Mon Oct 27 11:51:24 UTC 2025

On Wed, 22 Oct 2025 08:41:24 GMT, Patrick Zhang <qpzhang at openjdk.org> wrote:

>>> I can't see any statistically-significant improvement. Please tell us your test results and your test conditions.
>> 
>> The impact can be divided into two parts, at execution time and at code generation time respectively.
>> 
>> 1. Execution time measured by JMH RawAllocationRate test cases
>> As mentioned in the initial PR summary, we do not expect significant improvement in the execution of `zero_words` with this PR, neither in the original version (C1 and C2) nor in the current revision (C1 only). The instruction sequences generated by both the baseline and patched versions show only minor differences under certain test conditions. Additionally, some reduction in `cmp` and `branch` instructions is insufficient to yield a significant performance benefit.
>> 
>> Let us focus on tests that can generate diffs, for example, I run below on Ampere Altra (Neoverse-N1), Fedora 40, Kernel 6.1.
>> 
>> JVM_ARGS="-XX:-UseBlockZeroing -XX:BlockZeroingLowLimit=8"
>> JMH_ARGS="-p size=32 -p size=48 -p size=64 -p size=80 -p size=96 -p size=128 -p size=256"
>> jdk/bin/java -jar images/test/micro/benchmarks.jar RawAllocationRate.instanceTest_C1 -bm thrpt -gc false -wi 2 -w 60 -i 1 -r 30 -t 1 -f 1 -tu s -jvmArgs "${JVM_ARGS}" ${JMH_ARGS} -rf csv -rff results.csv
>> 
>> Results (Base)
>> 
>> "Benchmark","Mode","Threads","Samples","Score","Score Error (99.9%)","Unit","Param: size"
>> "org.openjdk.bench.vm.gc.RawAllocationRate.instanceTest_C1","thrpt",1,1,7013.365157,NaN,"ops/s",32
>> "org.openjdk.bench.vm.gc.RawAllocationRate.instanceTest_C1","thrpt",1,1,9160.068513,NaN,"ops/s",48
>> "org.openjdk.bench.vm.gc.RawAllocationRate.instanceTest_C1","thrpt",1,1,10216.516550,NaN,"ops/s",64
>> "org.openjdk.bench.vm.gc.RawAllocationRate.instanceTest_C1","thrpt",1,1,9512.467605,NaN,"ops/s",80
>> "org.openjdk.bench.vm.gc.RawAllocationRate.instanceTest_C1","thrpt",1,1,7555.693378,NaN,"ops/s",96
>> "org.openjdk.bench.vm.gc.RawAllocationRate.instanceTest_C1","thrpt",1,1,9033.057061,NaN,"ops/s",128
>> "org.openjdk.bench.vm.gc.RawAllocationRate.instanceTest_C1","thrpt",1,1,5559.689404,NaN,"ops/s",256
>> 
>> Patched (minor variations or slight improvements, as expected)
>> 
>> "Benchmark","Mode","Threads","Samples","Score","Score Error (99.9%)","Unit","Param: size"
>> "org.openjdk.bench.vm.gc.RawAllocationRate.instanceTest_C1","thrpt",1,1,7071.799147,NaN,"ops/s",32
>> "org.openjdk.bench.vm.gc.RawAllocationRate.instanceTest_C1","thrpt",1,1,9250.847903,NaN,"ops/s",48
>> "org.openjdk.bench.vm.gc.RawAllocationRate.instan...
>
>> I can't see any statistically-significant improvement. Please tell us your test results and your test conditions.
> 
> Hi @theRealAph , Do you have any further comments on the updates? Aside from the code changes to `BlockZeroingLowLimit`, the refinements to code-gen, added comments, and tests help improve code clarity and reduce potential technical debt, offering long-term value beyond an immediate performance gain to execution time.  Would appreciate your approval of this PR. Thank you.

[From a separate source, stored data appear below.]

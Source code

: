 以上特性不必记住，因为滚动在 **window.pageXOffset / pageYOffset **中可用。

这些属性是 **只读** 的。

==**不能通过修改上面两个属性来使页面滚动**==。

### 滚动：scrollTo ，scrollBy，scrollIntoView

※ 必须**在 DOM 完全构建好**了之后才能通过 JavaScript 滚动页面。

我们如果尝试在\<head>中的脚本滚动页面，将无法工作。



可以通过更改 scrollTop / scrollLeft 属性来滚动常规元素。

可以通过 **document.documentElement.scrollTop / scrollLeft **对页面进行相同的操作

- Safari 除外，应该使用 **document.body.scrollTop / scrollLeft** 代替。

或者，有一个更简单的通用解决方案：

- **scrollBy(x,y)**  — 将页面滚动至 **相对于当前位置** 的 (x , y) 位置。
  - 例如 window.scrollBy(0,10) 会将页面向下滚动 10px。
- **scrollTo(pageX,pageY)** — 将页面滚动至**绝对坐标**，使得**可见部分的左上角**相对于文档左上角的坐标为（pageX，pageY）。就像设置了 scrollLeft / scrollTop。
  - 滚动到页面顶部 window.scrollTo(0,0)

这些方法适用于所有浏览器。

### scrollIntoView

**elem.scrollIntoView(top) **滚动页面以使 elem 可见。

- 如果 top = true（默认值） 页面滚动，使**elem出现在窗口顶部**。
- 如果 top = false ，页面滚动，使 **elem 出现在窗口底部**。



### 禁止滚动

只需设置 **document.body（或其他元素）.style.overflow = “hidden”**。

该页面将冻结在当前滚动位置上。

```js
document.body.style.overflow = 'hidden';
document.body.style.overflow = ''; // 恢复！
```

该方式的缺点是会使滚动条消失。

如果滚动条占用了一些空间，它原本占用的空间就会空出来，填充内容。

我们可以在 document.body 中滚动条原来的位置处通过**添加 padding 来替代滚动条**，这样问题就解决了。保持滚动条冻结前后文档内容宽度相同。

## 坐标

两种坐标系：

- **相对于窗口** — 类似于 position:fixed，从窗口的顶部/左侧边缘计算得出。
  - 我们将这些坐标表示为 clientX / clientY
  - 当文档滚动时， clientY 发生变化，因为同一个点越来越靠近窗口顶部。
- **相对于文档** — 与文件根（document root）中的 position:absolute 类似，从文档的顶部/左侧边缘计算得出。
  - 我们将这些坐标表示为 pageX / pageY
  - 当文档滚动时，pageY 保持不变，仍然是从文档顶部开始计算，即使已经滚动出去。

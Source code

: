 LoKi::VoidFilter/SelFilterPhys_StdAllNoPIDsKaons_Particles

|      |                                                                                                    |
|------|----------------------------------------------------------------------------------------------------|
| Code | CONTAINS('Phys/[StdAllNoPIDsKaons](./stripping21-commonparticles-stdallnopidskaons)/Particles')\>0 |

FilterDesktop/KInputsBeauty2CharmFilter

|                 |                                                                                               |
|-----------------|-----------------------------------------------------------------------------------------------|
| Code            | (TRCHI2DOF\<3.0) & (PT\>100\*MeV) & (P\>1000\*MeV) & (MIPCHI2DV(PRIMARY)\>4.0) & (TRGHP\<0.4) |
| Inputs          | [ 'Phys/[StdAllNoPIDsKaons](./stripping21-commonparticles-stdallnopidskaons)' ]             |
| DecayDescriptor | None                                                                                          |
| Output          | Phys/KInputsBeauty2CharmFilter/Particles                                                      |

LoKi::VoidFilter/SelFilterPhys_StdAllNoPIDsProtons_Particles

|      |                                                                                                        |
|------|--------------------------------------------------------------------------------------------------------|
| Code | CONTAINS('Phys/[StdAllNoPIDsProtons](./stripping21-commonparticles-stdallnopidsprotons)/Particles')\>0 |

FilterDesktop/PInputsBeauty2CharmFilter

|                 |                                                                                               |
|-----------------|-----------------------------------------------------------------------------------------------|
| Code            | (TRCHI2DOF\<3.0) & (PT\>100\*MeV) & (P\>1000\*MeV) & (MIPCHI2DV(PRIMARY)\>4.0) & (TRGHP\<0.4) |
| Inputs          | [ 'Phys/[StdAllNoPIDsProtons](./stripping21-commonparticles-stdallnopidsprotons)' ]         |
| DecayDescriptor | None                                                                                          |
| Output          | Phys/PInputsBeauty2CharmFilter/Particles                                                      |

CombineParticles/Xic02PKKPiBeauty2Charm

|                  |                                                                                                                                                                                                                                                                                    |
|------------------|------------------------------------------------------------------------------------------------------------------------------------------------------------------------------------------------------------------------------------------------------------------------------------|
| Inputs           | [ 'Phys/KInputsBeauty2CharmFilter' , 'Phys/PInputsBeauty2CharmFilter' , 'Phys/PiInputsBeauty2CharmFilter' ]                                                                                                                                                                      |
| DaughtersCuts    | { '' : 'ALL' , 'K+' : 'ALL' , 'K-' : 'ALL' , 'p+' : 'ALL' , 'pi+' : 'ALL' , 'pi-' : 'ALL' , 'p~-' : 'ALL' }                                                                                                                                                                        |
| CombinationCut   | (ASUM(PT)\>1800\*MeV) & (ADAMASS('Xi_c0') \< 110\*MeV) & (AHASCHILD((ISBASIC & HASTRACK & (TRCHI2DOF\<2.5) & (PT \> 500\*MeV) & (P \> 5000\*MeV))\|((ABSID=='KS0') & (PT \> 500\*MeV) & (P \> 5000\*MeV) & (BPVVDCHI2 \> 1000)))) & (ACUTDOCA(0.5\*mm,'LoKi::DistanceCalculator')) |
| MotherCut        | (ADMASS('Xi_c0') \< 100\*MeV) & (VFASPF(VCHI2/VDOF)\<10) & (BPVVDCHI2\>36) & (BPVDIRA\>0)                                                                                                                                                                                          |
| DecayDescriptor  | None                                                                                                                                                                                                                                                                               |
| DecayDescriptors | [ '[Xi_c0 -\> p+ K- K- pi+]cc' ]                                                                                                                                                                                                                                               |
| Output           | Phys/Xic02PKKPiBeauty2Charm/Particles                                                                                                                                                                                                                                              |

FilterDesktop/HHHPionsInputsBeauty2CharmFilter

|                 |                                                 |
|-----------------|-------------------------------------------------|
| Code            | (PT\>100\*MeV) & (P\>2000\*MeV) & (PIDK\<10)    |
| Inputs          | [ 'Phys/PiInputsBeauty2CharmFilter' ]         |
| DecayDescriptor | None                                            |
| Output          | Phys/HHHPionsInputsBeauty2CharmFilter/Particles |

@cnqpzhang I don't understand why you think these tests indicate anything useful for real use cases. Do you have an actual user whose needs justify adopting this change?

Let's consider what your patch and associated test achieve. Initially you tried to remove the limit on unrolling that was imposed to avoid excessive cache consumption. When it was explained why this was inappropriate you reduced the patch so that it now adjusts the threshold at which unrolling is replaced by a call to the stub. Your two test runs appear to demonstrate a performance improvement between old and new but the difference is more apparent than real. In the specific configurations you have selected your change to the unrolling threshold targets two very specific points of disparity. The new cases fully unroll while the old cases rely on a callout. Not surpisingly. this gives very different performance when you run it in a loop many times. But we already know that callouts are more expensive than inline code.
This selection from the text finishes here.